Primary hyperparathyroidism (PHPT) was identified in 42 patients (mean age 17.2 ± 3.3 years). Parathyroidectomy was performed in 16 (38.1%; mean age 17.8 ± 3.2). Four patients experienced recurrent PHPT (25%), and six (37.5%) developed permanent hypoparathyroidism. Pituitary disease was identified in 13 patients. Prolactinoma was found in nine patients (mean age 16.6 ± 2.6 years) of whom four (44.4%) had macroprolactinoma. Two patients required surgical intervention; dopamine agonists showed efficacy in six patients. Two patients with Cushing's disease were successfully treated surgically. Three patients with nonfunctioning pituitary microadenoma managed conservatively. Pancreatic neuroendocrine neoplasms (pNENs) were diagnosed in 12 patients (mean age 17.0 ± 2.6 years): three patients with insulinoma successfully resected (two resected and one exhibiting perineural invasion) and nine patients with nonfunctioning adenomas (NFAs).
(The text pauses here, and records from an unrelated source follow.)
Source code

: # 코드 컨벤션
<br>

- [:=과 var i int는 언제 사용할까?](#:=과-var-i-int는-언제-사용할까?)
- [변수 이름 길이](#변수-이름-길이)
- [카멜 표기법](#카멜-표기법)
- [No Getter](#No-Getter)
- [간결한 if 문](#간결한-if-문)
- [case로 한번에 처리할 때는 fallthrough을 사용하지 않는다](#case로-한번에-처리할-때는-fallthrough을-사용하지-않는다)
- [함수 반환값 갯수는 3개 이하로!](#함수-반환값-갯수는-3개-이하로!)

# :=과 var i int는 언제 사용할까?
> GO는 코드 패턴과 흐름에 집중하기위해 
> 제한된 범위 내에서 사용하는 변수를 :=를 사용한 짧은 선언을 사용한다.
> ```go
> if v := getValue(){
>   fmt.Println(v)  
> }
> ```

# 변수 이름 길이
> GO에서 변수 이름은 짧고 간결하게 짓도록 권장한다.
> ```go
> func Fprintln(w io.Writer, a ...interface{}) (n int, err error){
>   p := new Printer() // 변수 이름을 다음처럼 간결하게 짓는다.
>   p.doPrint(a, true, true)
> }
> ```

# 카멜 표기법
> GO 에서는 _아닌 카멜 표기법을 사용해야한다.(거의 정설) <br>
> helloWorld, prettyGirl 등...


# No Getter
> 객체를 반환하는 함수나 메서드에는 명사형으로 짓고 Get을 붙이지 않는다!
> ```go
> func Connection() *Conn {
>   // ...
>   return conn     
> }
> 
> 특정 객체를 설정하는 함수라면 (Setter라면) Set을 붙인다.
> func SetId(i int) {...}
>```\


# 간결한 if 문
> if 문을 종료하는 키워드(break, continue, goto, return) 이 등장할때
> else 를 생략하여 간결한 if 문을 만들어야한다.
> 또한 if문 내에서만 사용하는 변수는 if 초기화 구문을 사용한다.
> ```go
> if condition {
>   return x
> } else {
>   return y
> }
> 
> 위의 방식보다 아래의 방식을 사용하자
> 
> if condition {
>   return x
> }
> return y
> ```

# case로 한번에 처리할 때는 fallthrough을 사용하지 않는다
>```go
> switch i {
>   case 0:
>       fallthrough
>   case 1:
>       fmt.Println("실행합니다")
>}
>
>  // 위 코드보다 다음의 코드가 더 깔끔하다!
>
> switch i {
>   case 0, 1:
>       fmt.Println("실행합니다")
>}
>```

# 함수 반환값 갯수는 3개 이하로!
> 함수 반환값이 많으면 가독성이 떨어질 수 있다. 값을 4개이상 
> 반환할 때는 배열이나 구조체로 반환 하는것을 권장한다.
Pituitary adenomas, PHPT and pNENs are encountered in the paediatric and young adult MEN 1 population. Successful outcomes are typically achieved using standard medical and surgical paradigms; however, parathyroidectomy was associated with a substantial complication rate.
多发性内分泌腺瘤 1 型(MEN1)是一种常染色体显性疾病,表现为甲状旁腺、垂体和肠胰腺组织的增生和肿瘤。超过 90%的基因携带者在 30 岁之前会出现表型疾病,儿童和青少年时期可能会出现无症状疾病。
描述 MEN1 的儿科和青年表现。
对 180 例具有常见 MEN1 基因型的患者进行描述性回顾性研究。使用医院记录和疾病监测数据确定儿科和青年(年龄<22 岁)表现。
42 例患者(平均年龄 17.2±3.3 岁)被诊断为原发性甲状旁腺功能亢进症(PHPT)。16 例患者(38.1%;平均年龄 17.8±3.2 岁)接受了甲状旁腺切除术。4 例患者发生复发性 PHPT(25%),6 例(37.5%)发生永久性甲状旁腺功能减退症。13 例患者发现垂体疾病。9 例患者(平均年龄 16.6±2.6 岁)被诊断为催乳素瘤,其中 4 例(44.4%)为大催乳素瘤。2 例患者需要手术干预;多巴胺激动剂在 6 例患者中显示出疗效。2 例库欣病患者手术治疗成功。3 例无功能性垂体微腺瘤患者保守治疗。12 例患者(平均年龄 17.0±2.6 岁)被诊断为胰腺神经内分泌肿瘤(pNENs):3 例胰岛素瘤患者成功切除(2 例切除,1 例有神经周围侵犯),9 例无功能性腺瘤(NFAs)。
在儿科和青年 MEN1 人群中会遇到垂体腺瘤、PHPT 和 pNENs。通常使用标准的医学和手术方法可以取得良好的治疗效果;然而,甲状旁腺切除术与相当高的并发症发生率相关。